Posted by Social Science Research Network
By Tad Lipsky, Joshua D. Wright, Douglas H. Ginsburg & John M. Yun (George Mason University)
This Comment is submitted in relation to the Federal Trade Commission’s (“FTC”) Hearings on Competition and Consumer Protection in the 21st Century. We submit this Comment based upon our extensive experience and expertise in antitrust law and economics. As an organization committed to promoting sound economic analysis as the foundation of antitrust enforcement and competition policy, the Global Antitrust Institute commends the FTC for holding these hearings and for inviting discussion concerning a range of important topics.
In this Comment, we will discuss contemporary issues involving innovation, Standard Essential Patents (“SEPs”), and Fair, Reasonable, and Non-Discriminatory (“FRAND”) pricing commitments. As we move forward in an era marked by constant innovation revolving around Intellectual Property (“IP”) rights, it is imperative that the FTC recognize that these IP rights should be treated under the same analytical framework as other property rights and upheld regardless whether the setting is private licensing or FRAND commitments.
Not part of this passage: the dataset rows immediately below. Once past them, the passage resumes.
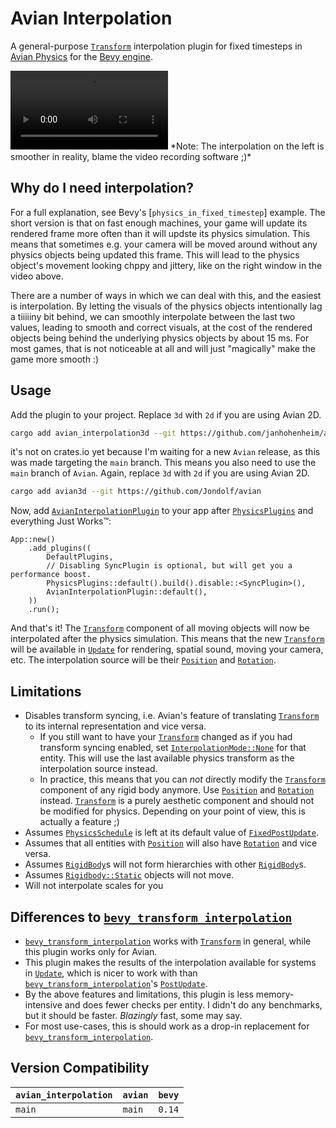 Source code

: # Avian Interpolation

A general-purpose [`Transform`] interpolation plugin for fixed timesteps in [Avian Physics](https://github.com/Jondolf/avian/) for the [Bevy engine](https://bevyengine.org/).

<video src="https://github.com/user-attachments/assets/919c4809-0502-4b37-b789-261b7e9c7c30" width="50%">
A video showing the difference between enabled and disabled interpolation.
</video>
*Note: The interpolation on the left is smoother in reality, blame the video recording software ;)*

## Why do I need interpolation?

For a full explanation, see Bevy's [`physics_in_fixed_timestep`] example.
The short version is that on fast enough machines, your game will update its
rendered frame more often than it will updste its physics simulation.
This means that sometimes e.g. your camera will be moved around without any physics
objects being updated this frame. This will lead to the physics object's movement
looking chppy and jittery, like on the right window in the video above.

There are a number of ways in which we can deal with this, and the easiest is
interpolation. By letting the visuals of the physics objects intentionally lag 
a tiiiiiny bit behind, we can smoothly interpolate between the last two values, leading
to smooth and correct visuals, at the cost of the rendered objects
being behind the underlying physics objects by about 15 ms. For most games, that is not
noticeable at all and will just "magically" make the game more smooth :)

## Usage

Add the plugin to your project. Replace `3d` with `2d` if you are using Avian 2D.

```sh
cargo add avian_interpolation3d --git https://github.com/janhohenheim/avian_interpolation
```

it's not on crates.io yet because I'm waiting for a new `Avian` release, as this was made
targeting the `main` branch. This means you also need to use the `main` branch of `Avian`.
Again, replace `3d` with `2d` if you are using Avian 2D.

```sh
cargo add avian3d --git https://github.com/Jondolf/avian
```

Now, add [`AvianInterpolationPlugin`] to your app after [`PhysicsPlugins`] and everything Just Works™:

```rust,ignore
App::new()
    .add_plugins((
        DefaultPlugins,
        // Disabling SyncPlugin is optional, but will get you a performance boost.
        PhysicsPlugins::default().build().disable::<SyncPlugin>(),
        AvianInterpolationPlugin::default(),
    ))
    .run();
```

And that's it! The [`Transform`] component of all moving objects will now be interpolated after the physics simulation.
This means that the new [`Transform`] will be available in [`Update`] for rendering, spatial sound, moving your camera, etc.
The interpolation source will be their [`Position`] and [`Rotation`].

## Limitations

- Disables transform syncing, i.e. Avian's feature of translating [`Transform`] to its internal representation and vice versa.
  - If you still want to have your [`Transform`] changed as if you had transform syncing enabled, set [`InterpolationMode::None`] for that entity.
    This will use the last available physics transform as the interpolation source instead.
  - In practice, this means that you can *not* directly modify the [`Transform`] component of any rigid body anymore.
    Use [`Position`] and [`Rotation`] instead. [`Transform`] is a purely aesthetic component and should not be modified for physics.
    Depending on your point of view, this is actually a feature ;)
- Assumes [`PhysicsSchedule`] is left at its default value of [`FixedPostUpdate`].
- Assumes that all entities with [`Position`] will also have [`Rotation`] and vice versa.
- Assumes [`RigidBody`]s will not form hierarchies with other [`RigidBody`]s.
- Assumes [`Rigidbody::Static`] objects will not move.
- Will not interpolate scales for you

## Differences to [`bevy_transform_interpolation`]

- [`bevy_transform_interpolation`] works with [`Transform`] in general, while this plugin works only for Avian.
- This plugin makes the results of the interpolation available for systems in [`Update`],
  which is nicer to work with than [`bevy_transform_interpolation`]'s [`PostUpdate`].
- By the above features and limitations, this plugin is less memory-intensive and does fewer checks per entity.
  I didn't do any benchmarks, but it should be faster. *Blazingly* fast, some may say.
- For most use-cases, this is should work as a drop-in replacement for [`bevy_transform_interpolation`].

## Version Compatibility

| `avian_interpolation` | `avian` | `bevy` |
|---------------|---------|-------|
| `main`       | `main` | `0.14` |

[`AvianInterpolationPlugin`]: https://github.com/janhohenheim/avian_interpolation/blob/main/src/lib.rs#L53
[`PhysicsPlugins`]: https://docs.rs/avian3d/latest/avian3d/struct.PhysicsPlugins.html
[`Transform`]: https://docs.rs/bevy/latest/bevy/transform/components/struct.Transform.html
[`Position`]: https://docs.rs/avian3d/latest/avian3d/position/struct.Position.html
[`Rotation`]: https://docs.rs/avian3d/latest/avian3d/position/struct.Rotation.html
[`RigidBody`]: https://docs.rs/avian3d/latest/avian3d/dynamics/rigid_body/enum.RigidBody.html
[`Rigidbody::Static`]: https://docs.rs/avian3d/latest/avian3d/dynamics/rigid_body/enum.RigidBody.html#variant.Static
[`Update`]: https://docs.rs/bevy/latest/bevy/app/struct.Update.html
[`PostUpdate`]: https://docs.rs/bevy/latest/bevy/app/struct.PostUpdate.html
[`bevy_transform_interpolation`]: (https://github.com/Jondolf/bevy_transform_interpolation)
[`InterpolationMode::None`]: https://github.com/janhohenheim/avian_interpolation/blob/main/src/lib.rs#L99
[`PhysicsSchedule`]: https://docs.rs/avian3d/latest/avian3d/schedule/struct.PhysicsSchedule.html
[`FixedPostUpdate`]: https://docs.rs/bevy/latest/bevy/app/struct.FixedPostUpdate.html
Our modern law and jurisprudence are well-developed in the area of IP rights, and the reliance on IP rights in the standard-development process should not be accompanied by a move away from this well-developed body of law. In writing this Comment, we want to emphasize the importance of strong IP rights, the lack of evidence supporting the concern over holdup issues, and the need for the FTC to recalibrate priorities in the relationship between IP and antitrust.